*** Opening DATA FOR ANALYSIS ***
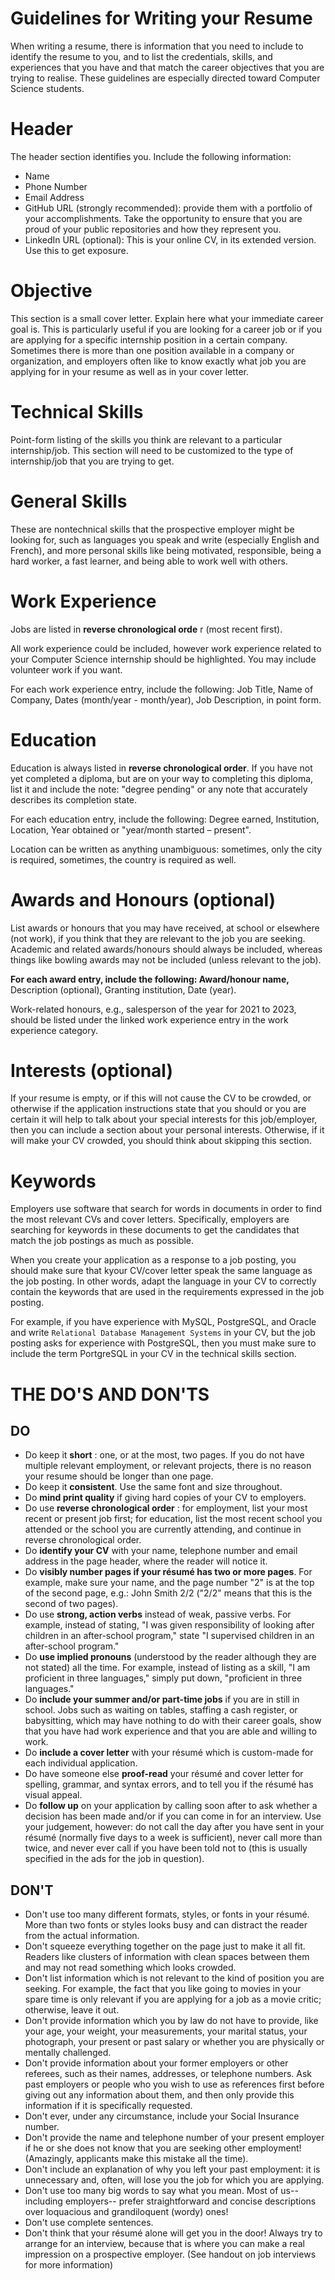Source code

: # Guidelines for Writing your Resume

When writing a resume, there is information that you need to include to identify the resume to you, and to list the credentials, skills, and experiences that you have and that match the career objectives that you are trying to realise. These guidelines are especially directed toward Computer Science students.

# Header

The header section identifies you. Include the following information:

- Name
- Phone Number
- Email Address
- GitHub URL (strongly recommended): provide them with a portfolio of your accomplishments. Take the opportunity to ensure that you are proud of your public repositories and how they represent you.
- LinkedIn URL (optional): This is your online CV, in its extended version. Use this to get exposure.

# Objective

This section is a small cover letter. Explain here what your immediate career goal is. This is particularly useful if you are looking for a career job or if you are applying for a specific internship position in a certain company. Sometimes there is more than one position available in a company or organization, and employers often like to know exactly what job you are applying for in your resume as well as in your cover letter.

# Technical Skills

Point-form listing of the skills you think are relevant to a particular internship/job. This section will need to be customized to the type of internship/job that you are trying to get.

# General Skills

These are nontechnical skills that the prospective employer might be looking for, such as languages you speak and write (especially English and French), and more personal skills like being motivated, responsible, being a hard worker, a fast learner, and being able to work well with others.

# Work Experience

Jobs are listed in **reverse chronological orde** r (most recent first).

All work experience could be included, however work experience related to your Computer Science internship should be highlighted. You may include volunteer work if you want.

For each work experience entry, include the following: Job Title, Name of Company, Dates (month/year - month/year), Job Description, in point form.

# Education

Education is always listed in **reverse chronological order**. If you have not yet completed a diploma, but are on your way to completing this diploma, list it and include the note: "degree pending" or any note that accurately describes its completion state.

For each education entry, include the following: Degree earned, Institution, Location, Year obtained or "year/month started – present".

Location can be written as anything unambiguous: sometimes, only the city is required, sometimes, the country is required as well.

# Awards and Honours (optional)

List awards or honours that you may have received, at school or elsewhere (not work), if you think that they are relevant to the job you are seeking. Academic and related awards/honours should always be included, whereas things like bowling awards may not be included (unless relevant to the job).

**For each award entry, include the following: Award/honour name,** Description (optional), Granting institution, Date (year).

Work-related honours, e.g., salesperson of the year for 2021 to 2023, should be listed under the linked work experience entry in the work experience category.

# Interests (optional)

If your resume is empty, or if this will not cause the CV to be crowded, or otherwise if the application instructions state that you should or you are certain it will help to talk about your special interests for this job/employer, then you can include a section about your personal interests. Otherwise, if it will make your CV crowded, you should think about skipping this section.

# Keywords

Employers use software that search for words in documents in order to find the most relevant CVs and cover letters. Specifically, employers are searching for keywords in these documents to get the candidates that match the job postings as much as possible.

When you create your application as a response to a job posting, you should make sure that kyour CV/cover letter speak the same language as the job posting. In other words, adapt the language in your CV to correctly contain the keywords that are used in the requirements expressed in the job posting.

For example, if you have experience with MySQL, PostgreSQL, and Oracle and write `Relational Database Management Systems` in your CV, but the job posting asks for experience with PostgreSQL, then you must make sure to include the term PortgreSQL in your CV in the technical skills section.

# THE DO'S AND DON'TS

## DO

- Do keep it **short** : one, or at the most, two pages. If you do not have multiple relevant employment, or relevant projects, there is no reason your resume should be longer than one page.
- Do keep it **consistent**. Use the same font and size throughout.
- Do **mind print quality** if giving hard copies of your CV to employers.
- Do use **reverse chronological order** : for employment, list your most recent or present job first; for education, list the most recent school you attended or the school you are currently attending, and continue in reverse chronological order.
- Do **identify your CV** with your name, telephone number and email address in the page header, where the reader will notice it.
- Do **visibly number pages if your résumé has two or more pages**. For example, make sure your name, and the page number "2" is at the top of the second page, e.g.: John Smith 2/2 ("2/2" means that this is the second of two pages).
- Do use **strong, action verbs** instead of weak, passive verbs. For example, instead of stating, "I was given responsibility of looking after children in an after-school program," state "I supervised children in an after-school program."
- Do **use implied pronouns** (understood by the reader although they are not stated) all the time. For example, instead of listing as a skill, "I am proficient in three languages," simply put down, "proficient in three languages."
- Do **include your summer and/or part-time jobs** if you are in still in school. Jobs such as waiting on tables, staffing a cash register, or babysitting, which may have nothing to do with their career goals, show that you have had work experience and that you are able and willing to work.
- Do **include a cover letter** with your résumé which is custom-made for each individual application.
- Do have someone else **proof-read** your résumé and cover letter for spelling, grammar, and syntax errors, and to tell you if the résumé has visual appeal.
- Do **follow up** on your application by calling soon after to ask whether a decision has been made and/or if you can come in for an interview. Use your judgement, however: do not call the day after you have sent in your résumé (normally five days to a week is sufficient), never call more than twice, and never ever call if you have been told not to (this is usually specified in the ads for the job in question).

## DON'T

- Don't use too many different formats, styles, or fonts in your résumé. More than two fonts or styles looks busy and can distract the reader from the actual information.
- Don't squeeze everything together on the page just to make it all fit. Readers like clusters of information with clean spaces between them and may not read something which looks crowded.
- Don't list information which is not relevant to the kind of position you are seeking. For example, the fact that you like going to movies in your spare time is only relevant if you are applying for a job as a movie critic; otherwise, leave it out.
- Don't provide information which you by law do not have to provide, like your age, your weight, your measurements, your marital status, your photograph, your present or past salary or whether you are physically or mentally challenged.
- Don't provide information about your former employers or other referees, such as their names, addresses, or telephone numbers. Ask past employers or people who you wish to use as references first before giving out any information about them, and then only provide this information if it is specifically requested.
- Don't ever, under any circumstance, include your Social Insurance number.
- Don't provide the name and telephone number of your present employer if he or she does not know that you are seeking other employment! (Amazingly, applicants make this mistake all the time).
- Don't include an explanation of why you left your past employment: it is unnecessary and, often, will lose you the job for which you are applying.
- Don't use too many big words to say what you mean. Most of us--including employers-- prefer straightforward and concise descriptions over loquacious and grandiloquent (wordy) ones!
- Don't use complete sentences.
- Don't think that your résumé alone will get you in the door! Always try to arrange for an interview, because that is where you can make a real impression on a prospective employer. (See handout on job interviews for more information)

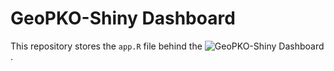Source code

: # GeoPKO-Shiny Dashboard

This repository stores the `app.R` file behind the ![GeoPKO-Shiny Dashboard](https://nguyentha.shinyapps.io/geopkodashboard/). 
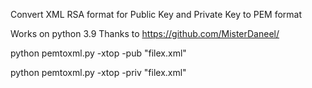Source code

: Convert XML RSA format for Public Key and Private Key to PEM format 

Works on python 3.9
Thanks to https://github.com/MisterDaneel/




python pemtoxml.py -xtop -pub "filex.xml"

python pemtoxml.py -xtop -priv "filex.xml"


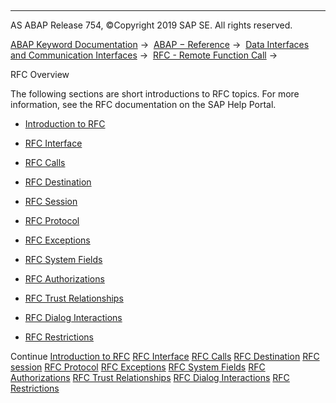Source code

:   

* * *

AS ABAP Release 754, ©Copyright 2019 SAP SE. All rights reserved.

[ABAP Keyword Documentation](javascript:call_link\('abenabap.htm'\)) →  [ABAP − Reference](javascript:call_link\('abenabap_reference.htm'\)) →  [Data Interfaces and Communication Interfaces](javascript:call_link\('abenabap_data_communication.htm'\)) →  [RFC - Remote Function Call](javascript:call_link\('abenrfc.htm'\)) → 

RFC Overview

The following sections are short introductions to RFC topics. For more information, see the RFC documentation on the SAP Help Portal.

-   [Introduction to RFC](javascript:call_link\('abenrfc_intro.htm'\))

-   [RFC Interface](javascript:call_link\('abenrfc_interface.htm'\))

-   [RFC Calls](javascript:call_link\('abenrfc_statements.htm'\))

-   [RFC Destination](javascript:call_link\('abenrfc_destination.htm'\))

-   [RFC Session](javascript:call_link\('abenrfc_context.htm'\))

-   [RFC Protocol](javascript:call_link\('abenrfc_protocol.htm'\))

-   [RFC Exceptions](javascript:call_link\('abenrfc_exception.htm'\))

-   [RFC System Fields](javascript:call_link\('abenrfc_system_fields.htm'\))

-   [RFC Authorizations](javascript:call_link\('abenrfc_authority.htm'\))

-   [RFC Trust Relationships](javascript:call_link\('abensmt1_2.htm'\))

-   [RFC Dialog Interactions](javascript:call_link\('abenrfc_dialog.htm'\))

-   [RFC Restrictions](javascript:call_link\('abenrfc_limitations.htm'\))

Continue
[Introduction to RFC](javascript:call_link\('abenrfc_intro.htm'\))
[RFC Interface](javascript:call_link\('abenrfc_interface.htm'\))
[RFC Calls](javascript:call_link\('abenrfc_statements.htm'\))
[RFC Destination](javascript:call_link\('abenrfc_destination.htm'\))
[RFC session](javascript:call_link\('abenrfc_context.htm'\))
[RFC Protocol](javascript:call_link\('abenrfc_protocol.htm'\))
[RFC Exceptions](javascript:call_link\('abenrfc_exception.htm'\))
[RFC System Fields](javascript:call_link\('abenrfc_system_fields.htm'\))
[RFC Authorizations](javascript:call_link\('abenrfc_authority.htm'\))
[RFC Trust Relationships](javascript:call_link\('abensmt1_2.htm'\))
[RFC Dialog Interactions](javascript:call_link\('abenrfc_dialog.htm'\))
[RFC Restrictions](javascript:call_link\('abenrfc_limitations.htm'\))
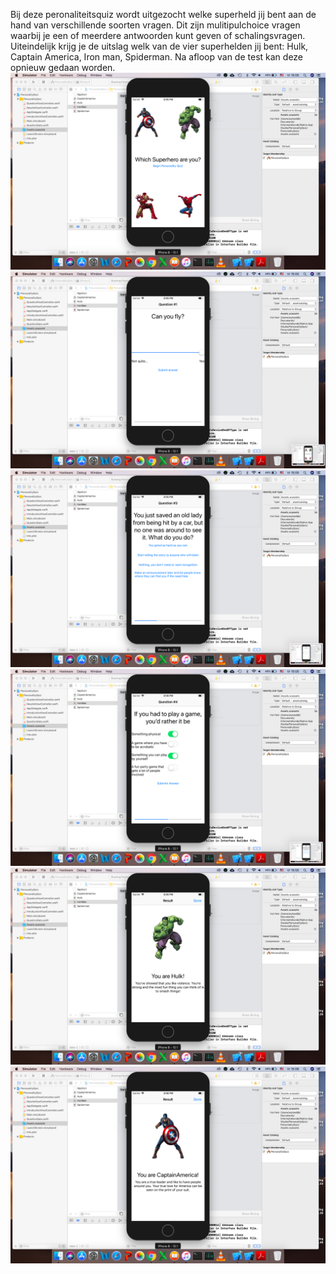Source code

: Bij deze peronaliteitsquiz wordt uitgezocht welke superheld jij bent aan de hand van verschillende soorten vragen.
Dit zijn mulitipulchoice vragen waarbij je een of meerdere antwoorden kunt geven of schalingsvragen.
Uiteindelijk krijg je de uitslag welk van de vier superhelden jij bent: Hulk, Captain America, Iron man, Spiderman.
Na afloop van de test kan deze opnieuw gedaan worden.
![alt text](https://github.com/wytzz/WytzeDijkstra-Unit3-PersonalityQuiz/blob/master/doc/Schermafbeelding%202018-11-16%20om%2015.05.23.png)
![alt text](https://github.com/wytzz/WytzeDijkstra-Unit3-PersonalityQuiz/blob/master/doc/Schermafbeelding%202018-11-16%20om%2015.05.28.png)
![alt text](https://github.com/wytzz/WytzeDijkstra-Unit3-PersonalityQuiz/blob/master/doc/Schermafbeelding%202018-11-16%20om%2015.05.33.png)
![alt text](https://github.com/wytzz/WytzeDijkstra-Unit3-PersonalityQuiz/blob/master/doc/Schermafbeelding%202018-11-16%20om%2015.05.36.png)
![alt text](https://github.com/wytzz/WytzeDijkstra-Unit3-PersonalityQuiz/blob/master/doc/Schermafbeelding%202018-11-16%20om%2015.05.46.png)
![alt text](https://github.com/wytzz/WytzeDijkstra-Unit3-PersonalityQuiz/blob/master/doc/Schermafbeelding%202018-11-16%20om%2015.06.02.png)
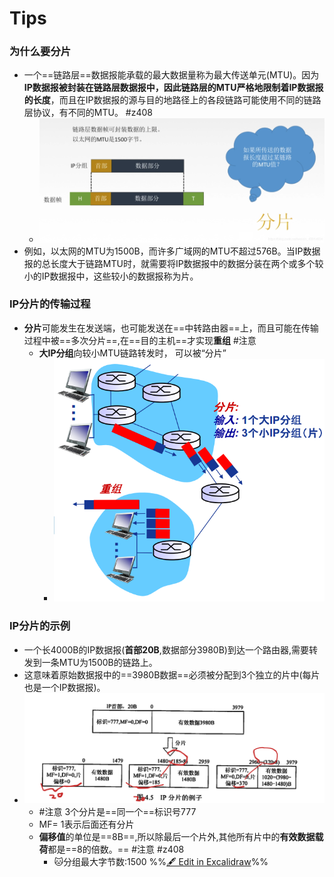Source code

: # Tips
### 为什么要分片
- 一个==链路层==数据报能承载的最大数据量称为最大传送单元(MTU)。因为**IP数据报被封装在链路层数据报中，因此链路层的MTU严格地限制着IP数据报的长度**，而且在IP数据报的源与目的地路径上的各段链路可能使用不同的链路层协议，有不同的MTU。 #z408 
	- ![](attachments/Pasted%20image%2020221012205015.png)
- 例如，以太网的MTU为1500B，而许多广域网的MTU不超过576B。当IP数据报的总长度大于链路MTU时，就需要将IP数据报中的数据分装在两个或多个较小的IP数据报中，这些较小的数据报称为片。

### IP分片的传输过程
- **分片**可能发生在发送端，也可能发送在==中转路由器==上，而且可能在传输过程中被==多次分片==,在==目的主机==才实现**重组** #注意
	- **大IP分组**向较小MTU链路转发时， 可以被“分片” 
		- ![](attachments/Pasted%20image%2020221014114949.png)
### IP分片的示例
- 一个长4000B的IP数据报(**首部20B**,数据部分3980B)到达一个路由器,需要转发到一条MTU为1500B的链路上。
- 这意味着原始数据报中的==3980B数据==必须被分配到3个独立的片中(每片也是一个IP数据报)。
- ![](attachments/IP%E6%95%B0%E6%8D%AE%E6%8A%A5%E5%88%86%E7%89%87-%E9%93%BE%E8%B7%AF%E5%B1%82MTU%E7%9A%84%E9%99%90%E5%88%B6%202022-10-12%2020.52.16.excalidraw.svg)
	- #注意 3个分片是==同一个==标识号777
	- MF= 1表示后面还有分片
	- **偏移值**的单位是==8B==,所以除最后一个片外,其他所有片中的**有效数据载荷**都是==8的倍数。== #注意 #z408 
		- 🐱分组最大字节数:1500 
%%[🖋 Edit in Excalidraw](attachments/IP%E6%95%B0%E6%8D%AE%E6%8A%A5%E5%88%86%E7%89%87-%E9%93%BE%E8%B7%AF%E5%B1%82MTU%E7%9A%84%E9%99%90%E5%88%B6%202022-10-12%2020.52.16.excalidraw.md)%%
*** Closing DATA FOR ANALYSIS ***
EXERCISE REQUIREMENTS:
Each line above with the word "recent" must be returned.

SOLVED EXERCISE:
Jobs are listed in **reverse chronological orde** r (most recent first).
- Do use **reverse chronological order** : for employment, list your most recent or present job first; for education, list the most recent school you attended or the school you are currently attending, and continue in reverse chronological order.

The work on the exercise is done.